(Entries taken from a collection)

----------------------------------------

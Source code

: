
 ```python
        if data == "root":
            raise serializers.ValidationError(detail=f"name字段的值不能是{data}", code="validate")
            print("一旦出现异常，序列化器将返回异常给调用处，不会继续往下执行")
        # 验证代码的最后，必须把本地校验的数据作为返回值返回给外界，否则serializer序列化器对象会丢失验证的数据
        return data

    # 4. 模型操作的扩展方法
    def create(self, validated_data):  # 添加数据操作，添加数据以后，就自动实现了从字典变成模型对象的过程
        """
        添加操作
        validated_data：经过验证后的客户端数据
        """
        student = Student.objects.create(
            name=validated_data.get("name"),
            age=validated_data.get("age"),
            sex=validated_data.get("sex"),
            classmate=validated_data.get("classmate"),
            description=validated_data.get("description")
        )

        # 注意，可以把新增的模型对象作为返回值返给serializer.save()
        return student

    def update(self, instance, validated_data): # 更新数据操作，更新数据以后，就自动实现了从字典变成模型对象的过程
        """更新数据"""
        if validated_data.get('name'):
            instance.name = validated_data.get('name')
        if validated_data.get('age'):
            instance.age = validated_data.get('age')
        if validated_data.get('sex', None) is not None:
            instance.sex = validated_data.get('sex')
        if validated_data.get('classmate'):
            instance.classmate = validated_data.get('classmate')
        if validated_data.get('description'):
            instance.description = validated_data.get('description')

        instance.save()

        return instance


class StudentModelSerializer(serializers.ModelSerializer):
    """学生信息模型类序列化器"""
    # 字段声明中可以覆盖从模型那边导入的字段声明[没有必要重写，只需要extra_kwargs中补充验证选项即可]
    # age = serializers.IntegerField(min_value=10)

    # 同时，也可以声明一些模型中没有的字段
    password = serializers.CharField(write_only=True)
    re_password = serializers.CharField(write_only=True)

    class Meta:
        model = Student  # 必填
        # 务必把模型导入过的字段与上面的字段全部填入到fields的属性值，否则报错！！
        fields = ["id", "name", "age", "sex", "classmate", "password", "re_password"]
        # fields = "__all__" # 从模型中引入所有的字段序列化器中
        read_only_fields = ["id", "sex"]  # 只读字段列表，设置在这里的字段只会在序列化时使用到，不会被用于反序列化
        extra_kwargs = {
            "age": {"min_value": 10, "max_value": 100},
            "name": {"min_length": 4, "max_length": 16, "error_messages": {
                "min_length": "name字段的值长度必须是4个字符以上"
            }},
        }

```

----------------------------------------

(Activity) What is wanted is the full set of entries above, reproduced exactly.

(Answer)
Source code

:
 ```python
        if data == "root":
            raise serializers.ValidationError(detail=f"name字段的值不能是{data}", code="validate")
            print("一旦出现异常，序列化器将返回异常给调用处，不会继续往下执行")
        # 验证代码的最后，必须把本地校验的数据作为返回值返回给外界，否则serializer序列化器对象会丢失验证的数据
        return data

    # 4. 模型操作的扩展方法
    def create(self, validated_data):  # 添加数据操作，添加数据以后，就自动实现了从字典变成模型对象的过程
        """
        添加操作
        validated_data：经过验证后的客户端数据
        """
        student = Student.objects.create(
            name=validated_data.get("name"),
            age=validated_data.get("age"),
            sex=validated_data.get("sex"),
            classmate=validated_data.get("classmate"),
            description=validated_data.get("description")
        )

        # 注意，可以把新增的模型对象作为返回值返给serializer.save()
        return student

    def update(self, instance, validated_data): # 更新数据操作，更新数据以后，就自动实现了从字典变成模型对象的过程
        """更新数据"""
        if validated_data.get('name'):
            instance.name = validated_data.get('name')
        if validated_data.get('age'):
            instance.age = validated_data.get('age')
        if validated_data.get('sex', None) is not None:
            instance.sex = validated_data.get('sex')
        if validated_data.get('classmate'):
            instance.classmate = validated_data.get('classmate')
        if validated_data.get('description'):
            instance.description = validated_data.get('description')

        instance.save()

        return instance


class StudentModelSerializer(serializers.ModelSerializer):
    """学生信息模型类序列化器"""
    # 字段声明中可以覆盖从模型那边导入的字段声明[没有必要重写，只需要extra_kwargs中补充验证选项即可]
    # age = serializers.IntegerField(min_value=10)

    # 同时，也可以声明一些模型中没有的字段
    password = serializers.CharField(write_only=True)
    re_password = serializers.CharField(write_only=True)

    class Meta:
        model = Student  # 必填
        # 务必把模型导入过的字段与上面的字段全部填入到fields的属性值，否则报错！！
        fields = ["id", "name", "age", "sex", "classmate", "password", "re_password"]
        # fields = "__all__" # 从模型中引入所有的字段序列化器中
        read_only_fields = ["id", "sex"]  # 只读字段列表，设置在这里的字段只会在序列化时使用到，不会被用于反序列化
        extra_kwargs = {
            "age": {"min_value": 10, "max_value": 100},
            "name": {"min_length": 4, "max_length": 16, "error_messages": {
                "min_length": "name字段的值长度必须是4个字符以上"
            }},
        }

```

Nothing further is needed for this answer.